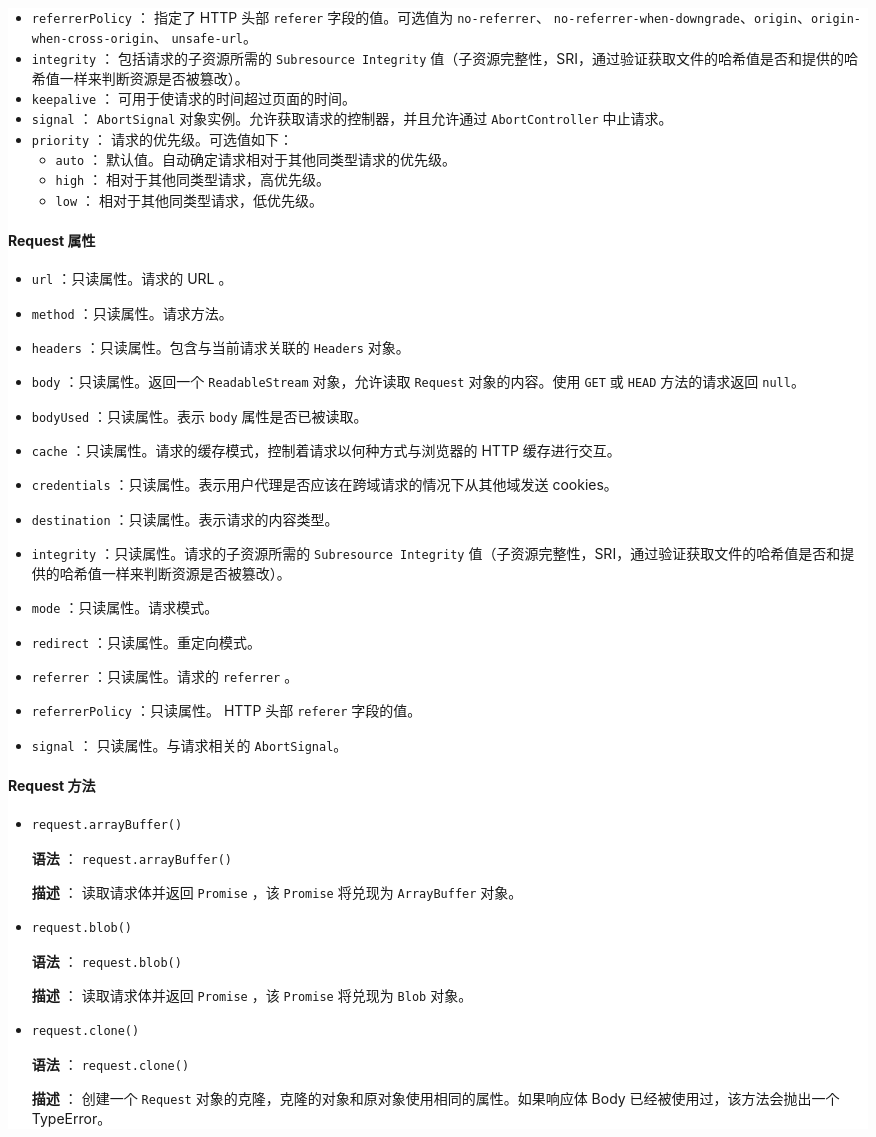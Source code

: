   - `referrerPolicy` ： 指定了 HTTP 头部 `referer` 字段的值。可选值为 `no-referrer`、 `no-referrer-when-downgrade`、`origin`、`origin-when-cross-origin`、 `unsafe-url`。
  - `integrity` ： 包括请求的子资源所需的 `Subresource Integrity` 值（子资源完整性，SRI，通过验证获取文件的哈希值是否和提供的哈希值一样来判断资源是否被篡改）。
  - `keepalive` ： 可用于使请求的时间超过页面的时间。
  - `signal` ： `AbortSignal` 对象实例。允许获取请求的控制器，并且允许通过 `AbortController` 中止请求。
  - `priority` ： 请求的优先级。可选值如下：
    - `auto` ： 默认值。自动确定请求相对于其他同类型请求的优先级。
    - `high` ： 相对于其他同类型请求，高优先级。
    - `low` ： 相对于其他同类型请求，低优先级。

#### Request 属性

- `url` ：只读属性。请求的 URL 。

- `method` ：只读属性。请求方法。

- `headers` ：只读属性。包含与当前请求关联的 `Headers` 对象。

- `body` ：只读属性。返回一个 `ReadableStream` 对象，允许读取 `Request` 对象的内容。使用 `GET` 或 `HEAD` 方法的请求返回 `null`。

- `bodyUsed` ：只读属性。表示 `body` 属性是否已被读取。

- `cache` ：只读属性。请求的缓存模式，控制着请求以何种方式与浏览器的 HTTP 缓存进行交互。

- `credentials` ：只读属性。表示用户代理是否应该在跨域请求的情况下从其他域发送 cookies。

- `destination` ：只读属性。表示请求的内容类型。

- `integrity` ：只读属性。请求的子资源所需的 `Subresource Integrity` 值（子资源完整性，SRI，通过验证获取文件的哈希值是否和提供的哈希值一样来判断资源是否被篡改）。

- `mode` ：只读属性。请求模式。

- `redirect` ：只读属性。重定向模式。

- `referrer` ：只读属性。请求的 `referrer` 。

- `referrerPolicy` ：只读属性。 HTTP 头部 `referer` 字段的值。

- `signal` ： 只读属性。与请求相关的 `AbortSignal`。

#### Request 方法

- `request.arrayBuffer()`

  **语法** ： `request.arrayBuffer()`

  **描述** ： 读取请求体并返回 `Promise` ，该 `Promise` 将兑现为 `ArrayBuffer` 对象。

- `request.blob()`

  **语法** ： `request.blob()`

  **描述** ： 读取请求体并返回 `Promise` ，该 `Promise` 将兑现为 `Blob` 对象。

- `request.clone()`

  **语法** ： `request.clone()`

  **描述** ： 创建一个 `Request` 对象的克隆，克隆的对象和原对象使用相同的属性。如果响应体 Body 已经被使用过，该方法会抛出一个 TypeError。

TASK DESCRIPTION
Every line of the listing must be reproduced exactly, though the pictures are to be left out.

OUTPUT
Source code

:   - `referrerPolicy` ： 指定了 HTTP 头部 `referer` 字段的值。可选值为 `no-referrer`、 `no-referrer-when-downgrade`、`origin`、`origin-when-cross-origin`、 `unsafe-url`。
  - `integrity` ： 包括请求的子资源所需的 `Subresource Integrity` 值（子资源完整性，SRI，通过验证获取文件的哈希值是否和提供的哈希值一样来判断资源是否被篡改）。
  - `keepalive` ： 可用于使请求的时间超过页面的时间。
  - `signal` ： `AbortSignal` 对象实例。允许获取请求的控制器，并且允许通过 `AbortController` 中止请求。
  - `priority` ： 请求的优先级。可选值如下：
    - `auto` ： 默认值。自动确定请求相对于其他同类型请求的优先级。
    - `high` ： 相对于其他同类型请求，高优先级。
    - `low` ： 相对于其他同类型请求，低优先级。

#### Request 属性

- `url` ：只读属性。请求的 URL 。

- `method` ：只读属性。请求方法。

- `headers` ：只读属性。包含与当前请求关联的 `Headers` 对象。

- `body` ：只读属性。返回一个 `ReadableStream` 对象，允许读取 `Request` 对象的内容。使用 `GET` 或 `HEAD` 方法的请求返回 `null`。

- `bodyUsed` ：只读属性。表示 `body` 属性是否已被读取。

- `cache` ：只读属性。请求的缓存模式，控制着请求以何种方式与浏览器的 HTTP 缓存进行交互。

- `credentials` ：只读属性。表示用户代理是否应该在跨域请求的情况下从其他域发送 cookies。

- `destination` ：只读属性。表示请求的内容类型。

- `integrity` ：只读属性。请求的子资源所需的 `Subresource Integrity` 值（子资源完整性，SRI，通过验证获取文件的哈希值是否和提供的哈希值一样来判断资源是否被篡改）。

- `mode` ：只读属性。请求模式。

- `redirect` ：只读属性。重定向模式。

- `referrer` ：只读属性。请求的 `referrer` 。

- `referrerPolicy` ：只读属性。 HTTP 头部 `referer` 字段的值。

- `signal` ： 只读属性。与请求相关的 `AbortSignal`。

#### Request 方法

- `request.arrayBuffer()`

  **语法** ： `request.arrayBuffer()`

  **描述** ： 读取请求体并返回 `Promise` ，该 `Promise` 将兑现为 `ArrayBuffer` 对象。

- `request.blob()`

  **语法** ： `request.blob()`

  **描述** ： 读取请求体并返回 `Promise` ，该 `Promise` 将兑现为 `Blob` 对象。

- `request.clone()`

  **语法** ： `request.clone()`

  **描述** ： 创建一个 `Request` 对象的克隆，克隆的对象和原对象使用相同的属性。如果响应体 Body 已经被使用过，该方法会抛出一个 TypeError。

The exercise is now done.